How are these companies using their data, and how is it impacting their business models and commercial decision-making?
On the consumer side, smart meters and half-hourly settlement are enabling some really interesting business models, which can also help with decarbonisation – different types of smart time-of-use tariffs, for example. But at present these mainly appeal to early adopters, so a challenge will be figuring out how to engage other customers too. Like any retail organisation, energy suppliers collect a lot of consumer behaviour data, which can be used to help with this.
Networks and generators are using techniques such as digital twins to predict where and when maintenance or investment should be carried out. For example, an electricity network might use models to forecast which parts of its network may come under stress in the future, and then consider whether this can be overcome using ‘smart’ interventions like demand-side response or energy efficiency, in addition to traditional reinforcement.
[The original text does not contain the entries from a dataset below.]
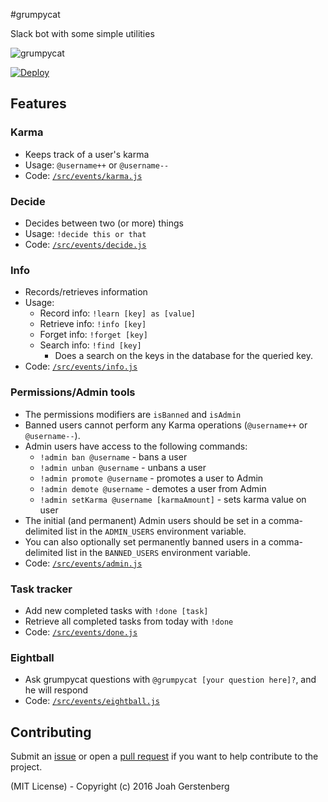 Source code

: #grumpycat

Slack bot with some simple utilities

![grumpycat](https://raw.githubusercontent.com/JoahG/grumpycat/master/grumpycat.png)

[![Deploy](https://www.herokucdn.com/deploy/button.svg)](https://heroku.com/deploy)

## Features

### Karma

   - Keeps track of a user's karma
   - Usage: `@username++` or `@username--`
   - Code: [`/src/events/karma.js`](https://github.com/JoahG/grumpycat/blob/master/src/events/karma.js)

### Decide

   - Decides between two (or more) things 
   - Usage: `!decide this or that`
   - Code: [`/src/events/decide.js`](https://github.com/JoahG/grumpycat/blob/master/src/events/decide.js)

### Info

  - Records/retrieves information
  - Usage: 
     - Record info: `!learn [key] as [value]`
     - Retrieve info: `!info [key]`
     - Forget info: `!forget [key]`
     - Search info: `!find [key]`
        - Does a search on the keys in the database for the queried key.
  - Code: [`/src/events/info.js`](https://github.com/JoahG/grumpycat/blob/master/src/events/info.js)

### Permissions/Admin tools

  - The permissions modifiers are `isBanned` and `isAdmin`
  - Banned users cannot perform any Karma operations (`@username++` or `@username--`).
  - Admin users have access to the following commands:
    - `!admin ban @username` - bans a user
    - `!admin unban @username` - unbans a user
    - `!admin promote @username` - promotes a user to Admin
    - `!admin demote @username` - demotes a user from Admin
    - `!admin setKarma @username [karmaAmount]` - sets karma value on user
  - The initial (and permanent) Admin users should be set in a comma-delimited list in the `ADMIN_USERS` environment variable.
  - You can also optionally set permanently banned users in a comma-delimited list in the `BANNED_USERS` environment variable.
  - Code: [`/src/events/admin.js`](https://github.com/JoahG/grumpycat/blob/master/src/events/admin.js)

### Task tracker

  - Add new completed tasks with `!done [task]`
  - Retrieve all completed tasks from today with `!done`
  - Code: [`/src/events/done.js`](https://github.com/JoahG/grumpycat/blob/master/src/events/done.js)

### Eightball

  - Ask grumpycat questions with `@grumpycat [your question here]?`, and he will respond
  - Code: [`/src/events/eightball.js`](https://github.com/JoahG/grumpycat/blob/master/src/events/eightball.js)

## Contributing

Submit an [issue](https://github.com/JoahG/grumpycat/issues) or open a [pull request](https://github.com/JoahG/grumpycat/pulls) if you want to help contribute to the project.

(MIT License) - Copyright (c) 2016 Joah Gerstenberg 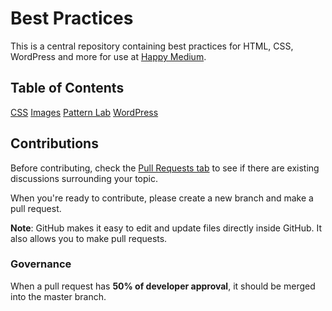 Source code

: # Best Practices

This is a central repository containing best practices for HTML, CSS, WordPress and more for use at [Happy Medium](https://itshappymedium.com).

## Table of Contents

[CSS](https://github.com/itsahappymedium/best-practices/blob/master/css.md)
[Images](https://github.com/itsahappymedium/best-practices/blob/master/images.md)
[Pattern Lab](https://github.com/itsahappymedium/best-practices/blob/master/pattern-lab.md)
[WordPress](https://github.com/itsahappymedium/best-practices/blob/master/wordpress.md)

## Contributions

Before contributing, check the [Pull Requests tab](https://github.com/itsahappymedium/best-practices/pulls) to see if there are existing discussions surrounding your topic. 

When you're ready to contribute, please create a new branch and make a pull request.

__Note__: GitHub makes it easy to edit and update files directly inside GitHub. It also allows you to make pull requests. 

### Governance

When a pull request has __50% of developer approval__, it should be merged into the master branch.
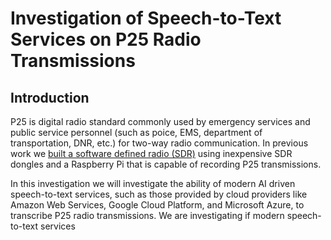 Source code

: # Investigation of Speech-to-Text Services on P25 Radio Transmissions

## Introduction

P25 is digital radio standard commonly used by emergency services and public service personnel (such as poice, EMS, department of transportation, DNR, etc.) for two-way radio communication. In previous work we [built a software defined radio (SDR)](https://github.com/aporlowski/pi-sdr) using inexpensive SDR dongles and a Raspberry Pi that is capable of recording P25 transmissions.

In this investigation we will investigate the ability of modern AI driven speech-to-text services, such as those provided by cloud providers like Amazon Web Services, Google Cloud Platform, and Microsoft Azure, to transcribe P25 radio transmissions.  We are investigating if modern speech-to-text services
Is there any newly available data which could have an impact on businesses or regulation?
While smart meter data in the UK is available to suppliers, other entities like networks and government are not able to access even anonymised customer-level data. These datasets may be useful for networks to better understand the loads on their systems, or for policymakers to estimate the distributional impacts of interventions.
We’re also seeing a variety of open data initiatives. Regulators are pushing organisations towards taking a ‘whole system’ view (considering the impact of actions across the energy value chain) and the availability of new data will help make this a reality.